A more successful if more ordinary kind of polyphony is found in Bringhurst’s engagement with world literature. Bringhurst’s oeuvre emerges from the matrix of the Twentieth century’s dilation of tradition. Where Pound went back to Homer, the Troubadours, and (as T. S. Eliot at least would have it) invented Chinese poetry for English, Charles Olson went back to the earliest literature, that of Sumer, a limit overstepped by Gary Snyder, who has described the roots of his poetry as extending back to the Paleolithic, a temporal limit expanded spatially to include the poetries of all the peoples on the surface of the globe in Jerome Rothenberg’s ethnopoetics, a project pursued in his many anthologies or assemblages over many decades, commencing with the first edition of Technicians of the Sacred in 1967. Beginning with Deuteronomy, Bringhurst’s poetry adopts personae from the Bible, ancient Greece, India, China, and relates myths of his own making that echo those of Turtle Island. A quick survey of Selected Poems (2009) turns up translations from or references to Egyptian, Hebrew, Latin, Greek, Sanskrit, Chinese, Danish, German, French, Italian, Spanish, Polish, and Russian. The most concentrated and monumental of his efforts in this regard is his translations of the classical Haida mythtellers, primarily Ghandl and Skaay. One would be hard-pressed to name a Canadian poet whose corpus incarnates that imagining of Goethe’s whose reality blossomed this past century. On the one hand Bringhurst’s efforts have introduced or “made new” or conversed with an impressively vast amount of non-English-language material. On the other, a working poet might be tempted to reflect on the promise of this contribution: what of it lends new potentialities to poetic composition rather than merely adding another exhibit or further commentary to the museum of Weltliteratur? Of more promise than his retelling a myth, for example, in his “Leda and the Swan,” is what he seems to discover in the compositions of Ghandl and Skaay, the most condensed statement of which is perhaps at the beginning of the fifth chapter of A Story as Sharp as a Knife. Bringhurst writes that he calls Skaay’s stories poetry
because they are dense, crisp and full of lucid images whose power is not confined by cultural fences—and because they are richly patterned. But the patterns are syntactic and thematic more than rhythmical or phonemic. For all the acoustic beauty of these poems, that is not where there obvious formal order resides. They are distinguishable by a thinkable prosody of meaning more than by an audible prosody of sound. (111)
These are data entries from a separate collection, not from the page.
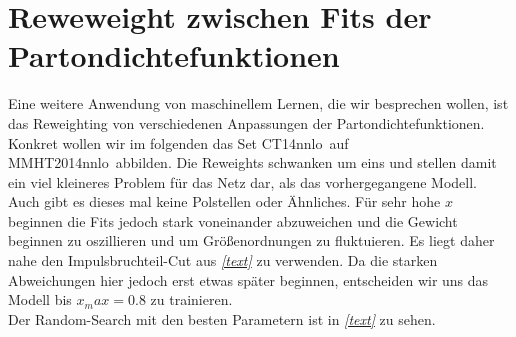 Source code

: \section{Reweweight zwischen Fits der Partondichtefunktionen}
Eine weitere Anwendung von maschinellem Lernen, die wir besprechen wollen, ist das Reweighting von verschiedenen Anpassungen der Partondichtefunktionen. Konkret wollen wir im folgenden das Set \glqq CT14nnlo\grqq~auf \glqq MMHT2014nnlo\grqq~abbilden. Die Reweights schwanken um eins und stellen damit ein viel kleineres Problem für das Netz dar, als das vorhergegangene Modell. Auch gibt es dieses mal keine Polstellen oder Ähnliches. Für sehr hohe $x$ beginnen die Fits jedoch stark voneinander abzuweichen und die Gewicht beginnen zu oszillieren und um Größenordnungen zu fluktuieren. Es liegt daher nahe den Impulsbruchteil-Cut aus \textit{\autoref{text}} zu verwenden. Da die starken Abweichungen hier jedoch erst etwas später beginnen, entscheiden wir uns das Modell bis $x_max=0.8$ zu trainieren. \\
Der Random-Search mit den besten Parametern ist in \textit{\autoref{text}} zu sehen.

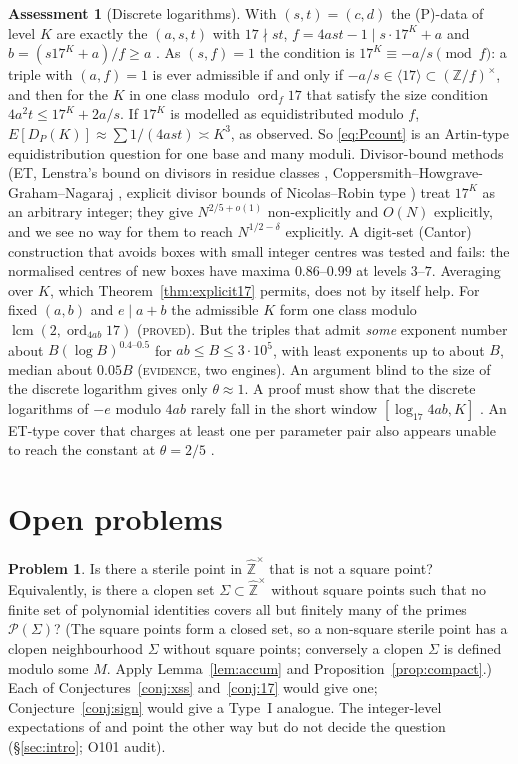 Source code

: \documentclass[11pt,reqno]{amsart}
\theoremstyle{definition}
\newtheorem{assessment}[theorem]{Assessment}
\newtheorem{problem}{Problem}
\newcommand{\Z}{\mathbb Z}
\newcommand{\Zhu}{\widehat{\Z}^{\times}}
\newcommand{\status}[1]{\textup{\textsc{#1}}}
\begin{document}
\begin{assessment}[Discrete logarithms]
With $(s,t)=(c,d)$ the (P)-data of level $K$ are exactly the $(a,s,t)$
with $17\nmid st$, $f=4ast-1\mid s\cdot17^K+a$ and
$b=(s17^K+a)/f\ge a$ \cite[\S6]{PM17}.  As $(s,f)=1$ the condition is
$17^K\equiv-a/s\pmod f$: a triple with $(a,f)=1$ is ever admissible if
and only if $-a/s\in\langle17\rangle\subset(\Z/f)^\times$, and then for
the $K$ in one class modulo $\operatorname{ord}_f17$ that satisfy the
size condition $4a^2t\le17^K+2a/s$.  If $17^K$ is modelled as
equidistributed modulo $f$, $E[D_P(K)]\approx\sum1/(4ast)\asymp K^3$, as
observed.  So \eqref{eq:Pcount} is an Artin-type equidistribution
question for one base and many moduli.  Divisor-bound methods (ET,
Lenstra's bound on divisors in residue classes \cite{Lenstra},
Coppersmith--Howgrave-Graham--Nagaraj \cite{CHN}, explicit divisor bounds
of Nicolas--Robin type \cite{NR}) treat $17^K$ as an arbitrary integer; they give
$N^{2/5+o(1)}$ non-explicitly and $O(N)$ explicitly, and we see no way
for them to reach $N^{1/2-\delta}$ explicitly.  A digit-set (Cantor)
construction that avoids boxes with small integer centres was tested and
fails: the normalised centres of new boxes have maxima $0.86$--$0.99$ at
levels $3$--$7$.
Averaging over $K$, which Theorem~\ref{thm:explicit17} permits, does not
by itself help.  For fixed $(a,b)$ and $e\mid a+b$ the admissible $K$
form one class modulo $\operatorname{lcm}(2,\operatorname{ord}_{4ab}17)$
(\status{proved}).  But the triples that admit \emph{some} exponent number
about $B(\log B)^{0.4\text{--}0.5}$ for $ab\le B\le3\cdot10^5$, with
least exponents up to about $B$, median about $0.05B$ (\status{evidence},
two engines).  An argument blind to the size of the discrete logarithm gives
only $\theta\approx1$.  A proof must show that the discrete logarithms of
$-e$ modulo $4ab$ rarely fall in the short window $[\log_{17}4ab,K]$
\cite[\S\S3--4]{PM17C}.  An ET-type cover that charges at least one per
parameter pair also appears unable to reach the constant at $\theta=2/5$
\cite[\S3]{PM17C}.
\end{assessment}

\section{Open problems}\label{sec:open}

\begin{problem}
Is there a sterile point in $\Zhu$ that is not a square point?
Equivalently, is there a clopen set $\Sigma\subset\Zhu$ without square
points such that no finite set of polynomial identities covers all but
finitely many of the primes $\mathcal P(\Sigma)$?  (The square points form
a closed set, so a non-square sterile point has a clopen neighbourhood
$\Sigma$ without square points; conversely a clopen $\Sigma$ is defined
modulo some $M$.  Apply Lemma~\ref{lem:accum} and
Proposition~\ref{prop:compact}.)
Each of Conjectures~\ref{conj:xss} and~\ref{conj:17} would give one;
Conjecture~\ref{conj:sign} would give a Type~I analogue.  The
integer-level expectations of \cite[p.~47]{Yamamoto} and \cite{IW}
point the other way but do not decide the question
(\S\ref{sec:intro}; O101 audit).
\end{problem}
\end{document}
That Bringhurst often places such great emphasis and value on such syntactic and thematic patterning in his appreciations of the verbal art of Skaay and Ghandl and often that of other art, as well, must strike anyone acquainted with the tradition of Structuralist literary analysis as a little de trop. The studies of Roman Jakobson and Michel Riffaterre, for example, are characterized by their detailed and exhaustive analyses of just such syntactic and thematic symmetries as well as phonemic and prosodic patterning. Indeed, given the inescapability of just such a “prosody of meaning” in a literary text one can’t help but wonder how any poet or story teller worth study can not produce texts possessed of just such structures. One is left wondering, then, how to put to use what Bringhurst’s tremendous labours have imported into the English language. The profound and prevalent influence of Pound’s “invention of Chinese poetry” and his ideogrammic method or the way many Twentieth century avant garde poets have turned the poetics of the Western hemisphere’s autochthonous cultures to their own absolutely modern ends (e.g., Anne Waldman’s “Fast Speaking Woman” based on the syntactic symmetries of the Mazatec shamaness María Sabina’s chants) exemplify how the work of translation can vitalize a target culture’s language. Nevertheless, regardless of what Bringhurst himself or other poets have been able to make of his vast importations, the cosmopolitanism of his oeuvre remains unquestionably impressive.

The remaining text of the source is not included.